Start-up retailer Lonely Kids Club turns to social media in plagiarism row

Niche fashion retailer Lonely Kids Club has highlighted the role of social media in its struggle with urban fashion brands Glue and JXcess, which have been accused of plagarising the start-up’s design.


Warwick Levy, founder of Sydney-based T-shirt retailer Lonely Kids Club, has accused JXcess of copying one of his designs before selling it exclusively to major fashion chain Glue.


In October last year, Levy says he released a T-shirt featuring the word “OVERRATED” in a triangle.


Several weeks ago JXcess released its own T-shirt of a similar design, featuring the word “OVERKILL”, via Glue.


Glue, which has apologised to Levy, has confirmed it will remove the T-shirt from its bricks-and-mortar and online stores.


Meanwhile, JXcess told StartupSmart the matter was “dealt with immediately” when it was brought to the company’s attention.


“We have spoken to all parties over the last 24 hours to resolve the matter,” it says.


Levy says the matter may never have been brought to light without the aid of social media, which, according to him, played a crucial rule in the process.


After being alerted to the plagiarism by a friend, Levy sent a message to Glue, which failed to respond.


“I decided there was nothing I could do, until my friend posted something on their [Facebook] wall. A few people got behind it, so I made a post on my personal Facebook [page],” he says.

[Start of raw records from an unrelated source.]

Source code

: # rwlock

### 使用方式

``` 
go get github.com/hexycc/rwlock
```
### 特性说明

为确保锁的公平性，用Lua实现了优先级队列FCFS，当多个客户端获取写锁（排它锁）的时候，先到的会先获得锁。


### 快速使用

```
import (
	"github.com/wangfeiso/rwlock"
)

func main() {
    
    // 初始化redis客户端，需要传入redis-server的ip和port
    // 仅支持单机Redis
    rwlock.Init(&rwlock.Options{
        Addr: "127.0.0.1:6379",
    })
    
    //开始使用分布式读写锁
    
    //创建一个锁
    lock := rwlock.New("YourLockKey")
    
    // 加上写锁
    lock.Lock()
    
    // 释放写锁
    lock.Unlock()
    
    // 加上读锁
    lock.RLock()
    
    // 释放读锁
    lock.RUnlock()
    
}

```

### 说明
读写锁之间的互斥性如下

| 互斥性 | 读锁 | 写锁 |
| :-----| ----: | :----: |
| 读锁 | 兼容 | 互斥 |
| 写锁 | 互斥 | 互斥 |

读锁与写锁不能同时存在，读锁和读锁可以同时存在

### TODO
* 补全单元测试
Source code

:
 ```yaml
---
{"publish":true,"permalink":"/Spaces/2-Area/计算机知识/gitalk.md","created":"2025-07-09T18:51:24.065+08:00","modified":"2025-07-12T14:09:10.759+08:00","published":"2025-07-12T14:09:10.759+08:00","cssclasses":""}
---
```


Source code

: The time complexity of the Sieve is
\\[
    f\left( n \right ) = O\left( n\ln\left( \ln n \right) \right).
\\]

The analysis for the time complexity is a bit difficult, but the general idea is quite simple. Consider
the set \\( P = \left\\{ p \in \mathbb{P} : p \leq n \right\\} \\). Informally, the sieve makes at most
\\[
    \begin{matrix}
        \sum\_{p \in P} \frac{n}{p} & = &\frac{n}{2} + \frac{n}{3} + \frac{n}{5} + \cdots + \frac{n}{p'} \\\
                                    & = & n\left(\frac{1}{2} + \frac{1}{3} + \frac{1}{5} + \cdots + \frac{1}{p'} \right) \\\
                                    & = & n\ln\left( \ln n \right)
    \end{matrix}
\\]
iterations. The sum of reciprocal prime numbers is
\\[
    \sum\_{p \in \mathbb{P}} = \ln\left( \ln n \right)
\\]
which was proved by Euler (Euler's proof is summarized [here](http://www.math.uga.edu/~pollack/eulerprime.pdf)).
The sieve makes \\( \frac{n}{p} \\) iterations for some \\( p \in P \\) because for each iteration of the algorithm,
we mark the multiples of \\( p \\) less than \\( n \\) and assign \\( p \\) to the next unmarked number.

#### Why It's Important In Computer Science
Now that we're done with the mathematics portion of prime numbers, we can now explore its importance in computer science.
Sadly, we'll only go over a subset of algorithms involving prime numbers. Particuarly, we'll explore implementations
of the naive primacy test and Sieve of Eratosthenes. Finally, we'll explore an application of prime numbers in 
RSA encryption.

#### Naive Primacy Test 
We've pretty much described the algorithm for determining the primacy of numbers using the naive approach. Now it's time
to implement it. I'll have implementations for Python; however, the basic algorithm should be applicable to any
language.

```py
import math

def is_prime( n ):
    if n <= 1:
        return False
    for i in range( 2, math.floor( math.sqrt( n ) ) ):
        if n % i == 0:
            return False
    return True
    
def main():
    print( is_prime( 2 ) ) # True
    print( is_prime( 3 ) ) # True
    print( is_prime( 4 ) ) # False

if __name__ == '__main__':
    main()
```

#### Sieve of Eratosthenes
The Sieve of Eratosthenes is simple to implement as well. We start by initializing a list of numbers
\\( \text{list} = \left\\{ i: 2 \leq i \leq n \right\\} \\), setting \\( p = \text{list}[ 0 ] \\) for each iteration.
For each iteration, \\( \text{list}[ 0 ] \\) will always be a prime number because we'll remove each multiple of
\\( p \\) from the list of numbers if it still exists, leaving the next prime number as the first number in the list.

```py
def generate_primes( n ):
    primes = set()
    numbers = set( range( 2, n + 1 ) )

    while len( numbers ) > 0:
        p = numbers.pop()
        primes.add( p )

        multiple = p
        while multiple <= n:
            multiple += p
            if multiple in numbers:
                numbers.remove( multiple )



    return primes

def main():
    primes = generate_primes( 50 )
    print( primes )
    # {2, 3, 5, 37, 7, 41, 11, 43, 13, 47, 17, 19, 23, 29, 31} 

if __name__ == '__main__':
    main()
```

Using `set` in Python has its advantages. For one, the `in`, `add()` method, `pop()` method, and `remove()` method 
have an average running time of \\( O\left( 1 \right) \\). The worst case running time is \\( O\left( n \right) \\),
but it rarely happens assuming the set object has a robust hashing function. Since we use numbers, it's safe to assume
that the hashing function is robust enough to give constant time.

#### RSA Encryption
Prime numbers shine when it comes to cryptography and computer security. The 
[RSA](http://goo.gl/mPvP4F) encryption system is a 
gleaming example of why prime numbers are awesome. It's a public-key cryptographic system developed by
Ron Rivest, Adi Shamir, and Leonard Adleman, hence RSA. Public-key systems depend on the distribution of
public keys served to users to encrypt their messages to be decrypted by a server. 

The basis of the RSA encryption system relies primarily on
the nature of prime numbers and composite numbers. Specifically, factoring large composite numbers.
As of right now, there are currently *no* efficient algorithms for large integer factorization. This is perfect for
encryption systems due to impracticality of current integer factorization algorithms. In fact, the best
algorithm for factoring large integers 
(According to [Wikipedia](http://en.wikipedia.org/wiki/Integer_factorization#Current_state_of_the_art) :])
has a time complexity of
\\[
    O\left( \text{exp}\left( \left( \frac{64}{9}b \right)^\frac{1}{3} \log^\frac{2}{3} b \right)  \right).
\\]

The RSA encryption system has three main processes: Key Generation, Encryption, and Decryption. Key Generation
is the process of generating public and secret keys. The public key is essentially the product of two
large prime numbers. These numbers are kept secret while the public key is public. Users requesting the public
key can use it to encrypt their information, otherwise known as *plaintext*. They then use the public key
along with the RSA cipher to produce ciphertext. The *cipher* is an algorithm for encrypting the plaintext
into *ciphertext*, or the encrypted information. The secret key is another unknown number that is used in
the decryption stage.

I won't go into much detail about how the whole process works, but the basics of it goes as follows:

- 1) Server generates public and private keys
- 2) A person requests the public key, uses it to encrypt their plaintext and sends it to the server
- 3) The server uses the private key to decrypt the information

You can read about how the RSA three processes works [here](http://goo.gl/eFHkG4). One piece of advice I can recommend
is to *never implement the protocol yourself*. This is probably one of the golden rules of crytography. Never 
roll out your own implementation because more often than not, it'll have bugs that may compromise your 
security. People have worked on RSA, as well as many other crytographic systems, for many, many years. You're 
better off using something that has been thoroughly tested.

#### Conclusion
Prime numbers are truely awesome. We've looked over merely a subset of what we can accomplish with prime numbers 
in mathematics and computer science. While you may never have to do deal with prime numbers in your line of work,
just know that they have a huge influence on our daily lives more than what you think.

“Overnight, I got nearly 100 people behind it, so Glue responded.”


Levy says social media has, to some extent, levelled the playing field between small brands and big brands.


“We do live in an age where people’s voices do get heard. If someone is doing something really unethical, you can post something on their wall, which people will see and get behind,” he says.


“Small designers getting bullied have the right to stand up for themselves and can take these brands on. At the end of the day, you have a voice.”


While Levy’s use of social media was successful in getting Glue’s attention, he described the ordeal as “terrifying”, encouraging other small businesses in similar situations to act fast.


“For me, personally, I think it’s very daunting putting yourself out there in the public sphere… Sticking up for yourself is really difficult sometimes,” he says.


“It’s terrifying when you go up against people who are much bigger than you. You have to believe in yourself and believe in justice, and stand up for what’s right.”


“If you are right, I think you eventually win.”